The test is to enable physicians to decrease the risk of suicide in patients treated with single antidepressant drugs and combinations of psychiatric medications.
The company is preparing for the launch of the test as a laboratory developed test in the United States and Europe and will announce in early 2014 when it will be available. In addition, clinical studies will be initiated in support of a U.S. Food and Drug Administration submission for market clearance, European CE marking and insurance reimbursement. The company plans for applications to be submitted to the regulatory agencies within 18 months.
The Max Planck scientific team was led by Andreas Menke, M.D. and Elisabeth Binder, M.D. Ph.D. The scientists discovered 79 genetic markers that had a 91% probability of correctly classifying patients at risk of antidepressant-induced suicide in an independent replication study.

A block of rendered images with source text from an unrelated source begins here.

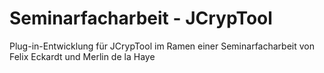 Seminarfacharbeit - JCrypTool
=============================
Plug-in-Entwicklung für JCrypTool im Ramen einer Seminarfacharbeit von Felix Eckardt und Merlin de la Haye
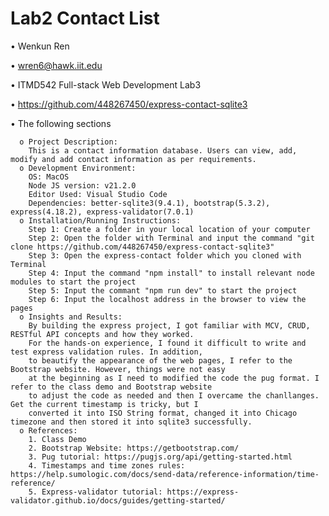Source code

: # Lab2 Contact List
• Wenkun Ren

• wren6@hawk.iit.edu 

• ITMD542 Full-stack Web Development Lab3

• https://github.com/448267450/express-contact-sqlite3

• The following sections

      o Project Description: 
        This is a contact information database. Users can view, add, modify and add contact information as per requirements.
      o Development Environment: 
        OS: MacOS
        Node JS version: v21.2.0
        Editor Used: Visual Studio Code
        Dependencies: better-sqlite3(9.4.1), bootstrap(5.3.2), express(4.18.2), express-validator(7.0.1)
      o Installation/Running Instructions: 
        Step 1: Create a folder in your local location of your computer
        Step 2: Open the folder with Terminal and input the command "git clone https://github.com/448267450/express-contact-sqlite3"
        Step 3: Open the express-contact folder which you cloned with Terminal
        Step 4: Input the command "npm install" to install relevant node modules to start the project
        Step 5: Input the commant "npm run dev" to start the project
        Step 6: Input the localhost address in the browser to view the pages
      o Insights and Results:
        By building the express project, I got familiar with MCV, CRUD, RESTful API concepts and how they worked.
        For the hands-on experience, I found it difficult to write and test express validation rules. In addition,
        to beautify the appearance of the web pages, I refer to the Bootstrap website. However, things were not easy
        at the beginning as I need to modified the code the pug format. I refer to the class demo and Bootstrap website
        to adjust the code as needed and then I overcame the chanllanges. Get the current timestamp is tricky, but I 
        converted it into ISO String format, changed it into Chicago timezone and then stored it into sqlite3 successfully.
      o References:
        1. Class Demo
        2. Bootstrap Website: https://getbootstrap.com/
        3. Pug tutorial: https://pugjs.org/api/getting-started.html
        4. Timestamps and time zones rules: https://help.sumologic.com/docs/send-data/reference-information/time-reference/
        5. Express-validator tutorial: https://express-validator.github.io/docs/guides/getting-started/
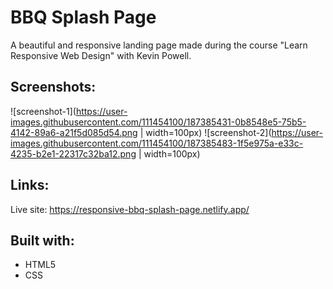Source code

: # BBQ Splash Page
A beautiful and responsive landing page made during the course "Learn Responsive Web Design" with Kevin Powell.
## Screenshots:
![screenshot-1](https://user-images.githubusercontent.com/111454100/187385431-0b8548e5-75b5-4142-89a6-a21f5d085d54.png | width=100px)
![screenshot-2](https://user-images.githubusercontent.com/111454100/187385483-1f5e975a-e33c-4235-b2e1-22317c32ba12.png | width=100px)
## Links:
Live site: https://responsive-bbq-splash-page.netlify.app/
## Built with:
* HTML5
* CSS
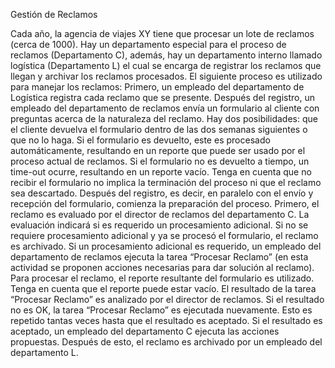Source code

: Gestión de Reclamos

Cada año, la agencia de viajes XY tiene que procesar un lote de reclamos (cerca de 1000). Hay un departamento especial para el proceso de reclamos (Departamento C), además, hay un departamento interno llamado logística (Departamento L) el cual se encarga de registrar los reclamos que llegan y archivar los reclamos procesados. El siguiente proceso es utilizado para manejar los reclamos:
Primero, un empleado del departamento de Logística registra cada reclamo que se presente.
Después del registro, un empleado del departamento de reclamos envía un formulario al cliente con preguntas acerca de la naturaleza del reclamo. Hay dos posibilidades: que el cliente devuelva el formulario dentro de las dos semanas siguientes o que no lo haga. Si el formulario es devuelto, este es procesado automáticamente, resultando en un reporte que puede ser usado por el proceso actual de reclamos. Si el formulario no es devuelto a tiempo, un time-out ocurre, resultando en un reporte vacío. Tenga en cuenta que no recibir el formulario no implica la terminación del proceso ni que el reclamo sea descartado. Después del registro, es decir, en paralelo con el envío y recepción del formulario, comienza la preparación del proceso.
Primero, el reclamo es evaluado por el director de reclamos del departamento C. La evaluación indicará si es requerido un procesamiento adicional. Si no se requiere procesamiento adicional y ya se procesó el formulario, el reclamo es archivado. Si un procesamiento adicional es requerido, un empleado del departamento de reclamos ejecuta la tarea “Procesar Reclamo” (en esta actividad se proponen acciones necesarias para dar solución al reclamo). Para procesar el reclamo, el reporte resultante del formulario es utilizado.
Tenga en cuenta que el reporte puede estar vacío. El resultado de la tarea “Procesar Reclamo” es analizado por el director de reclamos. Si el resultado no es OK, la tarea “Procesar Reclamo” es ejecutada nuevamente. Esto es repetido tantas veces hasta que el resultado es aceptado. Si el resultado es aceptado, un empleado del departamento C ejecuta las acciones propuestas. Después de esto, el reclamo es archivado por un empleado del departamento L.
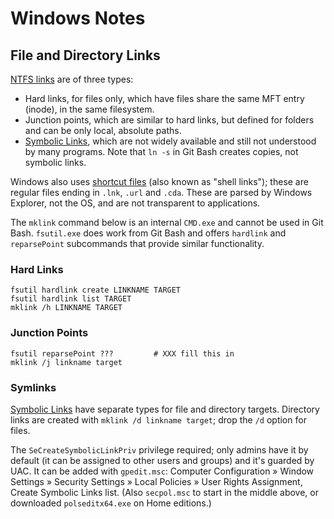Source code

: Windows Notes
=============


File and Directory Links
------------------------

[NTFS links] are of three types:
- Hard links, for files only, which have files share the same MFT entry
  (inode), in the same filesystem.
- Junction points, which are similar to hard links, but defined for folders
  and can be only local, absolute paths.
- [Symbolic Links][gfw sym], which are not widely available and still not
  understood by many programs. Note that `ln -s` in Git Bash creates
  copies, not symbolic links.

Windows also uses [shortcut files][.lnk] (also known as "shell links");
these are regular files ending in `.lnk`, `.url` and `.cda`. These are
parsed by Windows Explorer, not the OS, and are not transparent to
applications.

The `mklink` command below is an internal `CMD.exe` and cannot be used in
Git Bash. `fsutil.exe` does work from Git Bash and offers `hardlink` and
`reparsePoint` subcommands that provide similar functionality.

### Hard Links

    fsutil hardlink create LINKNAME TARGET
    fsutil hardlink list TARGET
    mklink /h LINKNAME TARGET

### Junction Points

    fsutil reparsePoint ???         # XXX fill this in
    mklink /j linkname target

### Symlinks

[Symbolic Links][gfw sym] have separate types for file and directory
targets. Directory links are created with `mklink /d linkname target`; drop
the `/d` option for files.

The `SeCreateSymbolicLinkPriv` privilege required; only admins have it by
default (it can be assigned to other users and groups) and it's guarded by
UAC. It can be added with `gpedit.msc`: Computer Configuration » Window
Settings » Security Settings » Local Policies » User Rights Assignment,
Create Symbolic Links list. (Also `secpol.msc` to start in the middle
above, or downloaded `polseditx64.exe` on Home editions.)



<!-------------------------------------------------------------------->
[NTFS links]: https://en.wikipedia.org/wiki/NTFS_links
[gfw sym]: https://github.com/git-for-windows/git/wiki/Symbolic-Links
[.lnk]: https://en.wikipedia.org/wiki/Shortcut_(computing)#Microsoft_Windows
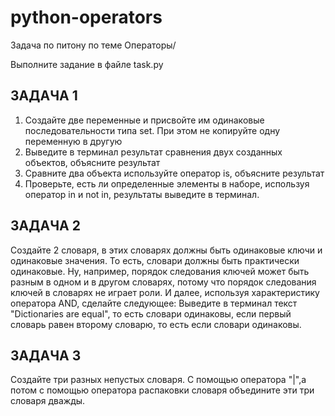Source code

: # python-operators
Задача по питону по теме Операторы/

Выполните задание в файле task.py

## ЗАДАЧА 1

1. Создайте две переменные и присвойте им
одинаковые последовательности типа set. При
этом не копируйте одну переменную в другую
2. Выведите в терминал результат сравнения двух
созданных объектов, объясните результат
3. Сравните два объекта используйте оператор is,
объясните результат
4. Проверьте, есть ли определенные элементы в
наборе, используя оператор in и not in, результаты
выведите в терминал.

## ЗАДАЧА 2

Cоздайте 2 словаря, в этих словарях должны быть 
одинаковые ключи и одинаковые значения. То есть, словари 
должны быть практически одинаковые. Ну, например,
порядок следования ключей может быть разным в одном и в другом словарях, 
потому что порядок следования ключей в словарях не играет роли.
И далее, используя характеристику оператора AND, сделайте следующее: 
Выведите в терминал текст "Dictionaries are equal", 
то есть словари одинаковы, если первый словарь равен второму словарю, 
то есть если словари одинаковы.

## ЗАДАЧА 3

Создайте три разных непустых словаря.
С помощью оператора "|",а потом с помощью оператора распаковки словаря
объедините эти три словаря дважды.

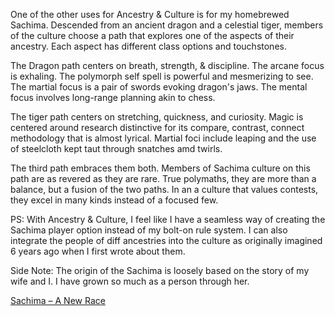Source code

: One of the other uses for Ancestry & Culture is for my homebrewed Sachima. Descended from an ancient dragon and a celestial tiger, members of the culture choose a path that explores one of the aspects of their ancestry. Each aspect has different class options and touchstones.

The Dragon path centers on breath, strength, & discipline. The arcane focus is exhaling. The polymorph self spell is powerful and mesmerizing to see. The martial focus is a pair of swords evoking dragon's jaws. The mental focus involves long-range planning akin to chess.

The tiger path centers on stretching, quickness, and curiosity. Magic is centered around research distinctive for its compare, contrast, connect methodology that is almost lyrical. Martial foci include leaping and the use of steelcloth kept taut through snatches amd twirls.

The third path embraces them both. Members of Sachima culture on this path are as revered as they are rare. True polymaths, they are more than a balance, but a fusion of the two paths. In an a culture that values contests, they excel in many kinds instead of a focused few.

PS: With Ancestry & Culture, I feel like I have a seamless way of creating the Sachima player option instead of my bolt-on rule system. I can also integrate the people of diff ancestries into the culture as originally imagined 6 years ago when I first wrote about them. 

Side Note: The origin of the Sachima is loosely based on the story of my wife and I. I have grown so much as a person through her.

[Sachima – A New Race](https://t.co/Au7ZVXKSCj?amp=1)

Of the 8.1% of patients who developed antidepressant-induced suicidality in the Institute's study, nearly 60% experienced the serious side effect within two weeks of beginning treatment.
Contrary to the current FDA warning that persons under the age of 25 have the greatest risk, study results indicated there was no age difference between those who developed suicidal ideation and those who did not. Scientists at the National Institute of Mental Health (NIMH), in their 1,900-patient STAR*D study, showed similar data.
Eleven percent of Americans over the age of 12 are reported to be taking an antidepressant drug in the CDC's National Health and Nutrition Examination Survey (NHANES). Antidepressant use increased 400% from the period 1988-1994 through 2005-2008, according to the National Center for Health Statistics.
The original research, "Genome-Wide Association Study of Antidepressant Treatment-Emergent Suicidal Ideation," was published online in Neuropsychopharmacology on October 26, 2011.